**Problem details:** Copy out all of the entries exactly as they appear.

[Records from a data collection]
━━━━━━━━━━━━━━━━

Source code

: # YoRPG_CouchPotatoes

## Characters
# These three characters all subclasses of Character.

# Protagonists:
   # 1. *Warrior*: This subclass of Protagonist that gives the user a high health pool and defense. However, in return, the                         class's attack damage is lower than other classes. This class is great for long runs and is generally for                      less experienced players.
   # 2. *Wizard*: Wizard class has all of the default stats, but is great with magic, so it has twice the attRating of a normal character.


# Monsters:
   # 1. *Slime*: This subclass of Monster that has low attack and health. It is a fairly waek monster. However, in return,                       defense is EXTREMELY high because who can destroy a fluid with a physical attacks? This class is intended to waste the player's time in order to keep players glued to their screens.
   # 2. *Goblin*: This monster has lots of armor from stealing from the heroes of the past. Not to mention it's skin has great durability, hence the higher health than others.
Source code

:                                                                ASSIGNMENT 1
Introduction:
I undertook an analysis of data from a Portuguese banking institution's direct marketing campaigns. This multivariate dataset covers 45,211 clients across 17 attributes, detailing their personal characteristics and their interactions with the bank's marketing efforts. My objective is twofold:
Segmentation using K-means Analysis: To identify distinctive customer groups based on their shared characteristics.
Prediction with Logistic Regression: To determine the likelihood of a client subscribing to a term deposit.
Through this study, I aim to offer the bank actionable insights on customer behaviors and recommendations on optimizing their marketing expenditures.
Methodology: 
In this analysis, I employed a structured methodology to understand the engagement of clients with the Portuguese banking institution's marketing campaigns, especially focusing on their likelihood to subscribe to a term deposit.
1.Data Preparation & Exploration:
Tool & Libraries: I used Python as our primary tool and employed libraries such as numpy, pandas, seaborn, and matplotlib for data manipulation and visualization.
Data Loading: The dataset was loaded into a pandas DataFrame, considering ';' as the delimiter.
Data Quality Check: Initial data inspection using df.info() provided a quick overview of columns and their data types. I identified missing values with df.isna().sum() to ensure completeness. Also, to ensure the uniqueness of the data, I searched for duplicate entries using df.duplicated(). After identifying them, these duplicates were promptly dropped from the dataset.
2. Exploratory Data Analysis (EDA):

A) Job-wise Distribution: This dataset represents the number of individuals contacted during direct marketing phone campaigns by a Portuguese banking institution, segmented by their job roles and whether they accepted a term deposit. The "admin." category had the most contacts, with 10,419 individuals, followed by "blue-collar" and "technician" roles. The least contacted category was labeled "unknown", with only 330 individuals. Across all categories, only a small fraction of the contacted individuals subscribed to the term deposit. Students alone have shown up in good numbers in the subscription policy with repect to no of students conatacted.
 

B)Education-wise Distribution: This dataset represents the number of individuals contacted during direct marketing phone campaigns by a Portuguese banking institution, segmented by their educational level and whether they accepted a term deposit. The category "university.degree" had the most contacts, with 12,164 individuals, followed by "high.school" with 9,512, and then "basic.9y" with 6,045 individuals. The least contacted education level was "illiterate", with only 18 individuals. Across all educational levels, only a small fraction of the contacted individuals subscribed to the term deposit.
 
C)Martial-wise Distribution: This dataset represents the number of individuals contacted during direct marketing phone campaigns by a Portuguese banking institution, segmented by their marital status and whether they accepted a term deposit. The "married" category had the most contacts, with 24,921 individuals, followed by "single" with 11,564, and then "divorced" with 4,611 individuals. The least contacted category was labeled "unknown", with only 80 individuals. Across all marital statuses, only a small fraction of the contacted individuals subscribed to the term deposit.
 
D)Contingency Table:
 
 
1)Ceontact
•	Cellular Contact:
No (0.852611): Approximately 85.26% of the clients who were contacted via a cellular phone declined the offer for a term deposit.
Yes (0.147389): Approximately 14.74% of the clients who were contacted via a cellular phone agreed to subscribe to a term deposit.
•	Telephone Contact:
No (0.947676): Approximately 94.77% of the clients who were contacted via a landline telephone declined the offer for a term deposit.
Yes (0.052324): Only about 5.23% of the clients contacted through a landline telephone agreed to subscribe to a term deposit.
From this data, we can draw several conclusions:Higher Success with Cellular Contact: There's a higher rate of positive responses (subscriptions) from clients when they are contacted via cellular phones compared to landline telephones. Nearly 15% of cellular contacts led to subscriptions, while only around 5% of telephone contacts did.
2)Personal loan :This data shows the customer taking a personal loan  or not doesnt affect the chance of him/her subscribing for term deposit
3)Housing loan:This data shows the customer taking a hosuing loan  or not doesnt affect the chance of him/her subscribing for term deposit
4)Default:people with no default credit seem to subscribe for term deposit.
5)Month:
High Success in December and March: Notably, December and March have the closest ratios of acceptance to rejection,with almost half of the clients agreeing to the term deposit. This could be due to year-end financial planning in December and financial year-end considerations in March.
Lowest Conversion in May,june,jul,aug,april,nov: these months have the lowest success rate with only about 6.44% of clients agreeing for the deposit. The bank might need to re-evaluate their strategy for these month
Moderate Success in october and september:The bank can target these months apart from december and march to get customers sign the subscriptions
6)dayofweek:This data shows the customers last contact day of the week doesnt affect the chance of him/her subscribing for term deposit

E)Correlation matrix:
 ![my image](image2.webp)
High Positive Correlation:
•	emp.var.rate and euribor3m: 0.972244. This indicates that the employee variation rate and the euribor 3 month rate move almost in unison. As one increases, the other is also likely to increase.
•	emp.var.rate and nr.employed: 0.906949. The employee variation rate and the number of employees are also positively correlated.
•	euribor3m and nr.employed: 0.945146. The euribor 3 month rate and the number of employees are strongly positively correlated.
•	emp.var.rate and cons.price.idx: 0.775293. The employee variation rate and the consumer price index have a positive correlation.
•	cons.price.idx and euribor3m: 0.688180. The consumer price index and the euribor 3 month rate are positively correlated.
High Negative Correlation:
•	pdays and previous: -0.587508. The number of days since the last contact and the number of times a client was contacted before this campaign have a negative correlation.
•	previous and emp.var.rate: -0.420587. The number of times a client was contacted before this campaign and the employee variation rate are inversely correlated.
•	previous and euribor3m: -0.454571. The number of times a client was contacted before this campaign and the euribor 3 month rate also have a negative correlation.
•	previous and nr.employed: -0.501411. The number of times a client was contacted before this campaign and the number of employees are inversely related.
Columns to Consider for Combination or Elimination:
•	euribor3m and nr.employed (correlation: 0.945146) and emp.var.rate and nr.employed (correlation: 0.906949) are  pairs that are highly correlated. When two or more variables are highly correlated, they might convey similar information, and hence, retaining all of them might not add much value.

━━━━━━━━━━━━━━━━

**Answer:**
Source code

: # YoRPG_CouchPotatoes

## Characters
# These three characters all subclasses of Character.

# Protagonists:
   # 1. *Warrior*: This subclass of Protagonist that gives the user a high health pool and defense. However, in return, the                         class's attack damage is lower than other classes. This class is great for long runs and is generally for                      less experienced players.
   # 2. *Wizard*: Wizard class has all of the default stats, but is great with magic, so it has twice the attRating of a normal character.


# Monsters:
   # 1. *Slime*: This subclass of Monster that has low attack and health. It is a fairly waek monster. However, in return,                       defense is EXTREMELY high because who can destroy a fluid with a physical attacks? This class is intended to waste the player's time in order to keep players glued to their screens.
   # 2. *Goblin*: This monster has lots of armor from stealing from the heroes of the past. Not to mention it's skin has great durability, hence the higher health than others.
Source code

:                                                                ASSIGNMENT 1
Introduction:
I undertook an analysis of data from a Portuguese banking institution's direct marketing campaigns. This multivariate dataset covers 45,211 clients across 17 attributes, detailing their personal characteristics and their interactions with the bank's marketing efforts. My objective is twofold:
Segmentation using K-means Analysis: To identify distinctive customer groups based on their shared characteristics.
Prediction with Logistic Regression: To determine the likelihood of a client subscribing to a term deposit.
Through this study, I aim to offer the bank actionable insights on customer behaviors and recommendations on optimizing their marketing expenditures.
Methodology: 
In this analysis, I employed a structured methodology to understand the engagement of clients with the Portuguese banking institution's marketing campaigns, especially focusing on their likelihood to subscribe to a term deposit.
1.Data Preparation & Exploration:
Tool & Libraries: I used Python as our primary tool and employed libraries such as numpy, pandas, seaborn, and matplotlib for data manipulation and visualization.
Data Loading: The dataset was loaded into a pandas DataFrame, considering ';' as the delimiter.
Data Quality Check: Initial data inspection using df.info() provided a quick overview of columns and their data types. I identified missing values with df.isna().sum() to ensure completeness. Also, to ensure the uniqueness of the data, I searched for duplicate entries using df.duplicated(). After identifying them, these duplicates were promptly dropped from the dataset.
2. Exploratory Data Analysis (EDA):

A) Job-wise Distribution: This dataset represents the number of individuals contacted during direct marketing phone campaigns by a Portuguese banking institution, segmented by their job roles and whether they accepted a term deposit. The "admin." category had the most contacts, with 10,419 individuals, followed by "blue-collar" and "technician" roles. The least contacted category was labeled "unknown", with only 330 individuals. Across all categories, only a small fraction of the contacted individuals subscribed to the term deposit. Students alone have shown up in good numbers in the subscription policy with repect to no of students conatacted.
 

B)Education-wise Distribution: This dataset represents the number of individuals contacted during direct marketing phone campaigns by a Portuguese banking institution, segmented by their educational level and whether they accepted a term deposit. The category "university.degree" had the most contacts, with 12,164 individuals, followed by "high.school" with 9,512, and then "basic.9y" with 6,045 individuals. The least contacted education level was "illiterate", with only 18 individuals. Across all educational levels, only a small fraction of the contacted individuals subscribed to the term deposit.
 
C)Martial-wise Distribution: This dataset represents the number of individuals contacted during direct marketing phone campaigns by a Portuguese banking institution, segmented by their marital status and whether they accepted a term deposit. The "married" category had the most contacts, with 24,921 individuals, followed by "single" with 11,564, and then "divorced" with 4,611 individuals. The least contacted category was labeled "unknown", with only 80 individuals. Across all marital statuses, only a small fraction of the contacted individuals subscribed to the term deposit.
 
D)Contingency Table:
 
 
1)Ceontact
•	Cellular Contact:
No (0.852611): Approximately 85.26% of the clients who were contacted via a cellular phone declined the offer for a term deposit.
Yes (0.147389): Approximately 14.74% of the clients who were contacted via a cellular phone agreed to subscribe to a term deposit.
•	Telephone Contact:
No (0.947676): Approximately 94.77% of the clients who were contacted via a landline telephone declined the offer for a term deposit.
Yes (0.052324): Only about 5.23% of the clients contacted through a landline telephone agreed to subscribe to a term deposit.
From this data, we can draw several conclusions:Higher Success with Cellular Contact: There's a higher rate of positive responses (subscriptions) from clients when they are contacted via cellular phones compared to landline telephones. Nearly 15% of cellular contacts led to subscriptions, while only around 5% of telephone contacts did.
2)Personal loan :This data shows the customer taking a personal loan  or not doesnt affect the chance of him/her subscribing for term deposit
3)Housing loan:This data shows the customer taking a hosuing loan  or not doesnt affect the chance of him/her subscribing for term deposit
4)Default:people with no default credit seem to subscribe for term deposit.
5)Month:
High Success in December and March: Notably, December and March have the closest ratios of acceptance to rejection,with almost half of the clients agreeing to the term deposit. This could be due to year-end financial planning in December and financial year-end considerations in March.
Lowest Conversion in May,june,jul,aug,april,nov: these months have the lowest success rate with only about 6.44% of clients agreeing for the deposit. The bank might need to re-evaluate their strategy for these month
Moderate Success in october and september:The bank can target these months apart from december and march to get customers sign the subscriptions
6)dayofweek:This data shows the customers last contact day of the week doesnt affect the chance of him/her subscribing for term deposit

E)Correlation matrix:
 ![my image](image2.webp)
High Positive Correlation:
•	emp.var.rate and euribor3m: 0.972244. This indicates that the employee variation rate and the euribor 3 month rate move almost in unison. As one increases, the other is also likely to increase.
•	emp.var.rate and nr.employed: 0.906949. The employee variation rate and the number of employees are also positively correlated.
•	euribor3m and nr.employed: 0.945146. The euribor 3 month rate and the number of employees are strongly positively correlated.
•	emp.var.rate and cons.price.idx: 0.775293. The employee variation rate and the consumer price index have a positive correlation.
•	cons.price.idx and euribor3m: 0.688180. The consumer price index and the euribor 3 month rate are positively correlated.
High Negative Correlation:
•	pdays and previous: -0.587508. The number of days since the last contact and the number of times a client was contacted before this campaign have a negative correlation.
•	previous and emp.var.rate: -0.420587. The number of times a client was contacted before this campaign and the employee variation rate are inversely correlated.
•	previous and euribor3m: -0.454571. The number of times a client was contacted before this campaign and the euribor 3 month rate also have a negative correlation.
•	previous and nr.employed: -0.501411. The number of times a client was contacted before this campaign and the number of employees are inversely related.
Columns to Consider for Combination or Elimination:
•	euribor3m and nr.employed (correlation: 0.945146) and emp.var.rate and nr.employed (correlation: 0.906949) are  pairs that are highly correlated. When two or more variables are highly correlated, they might convey similar information, and hence, retaining all of them might not add much value.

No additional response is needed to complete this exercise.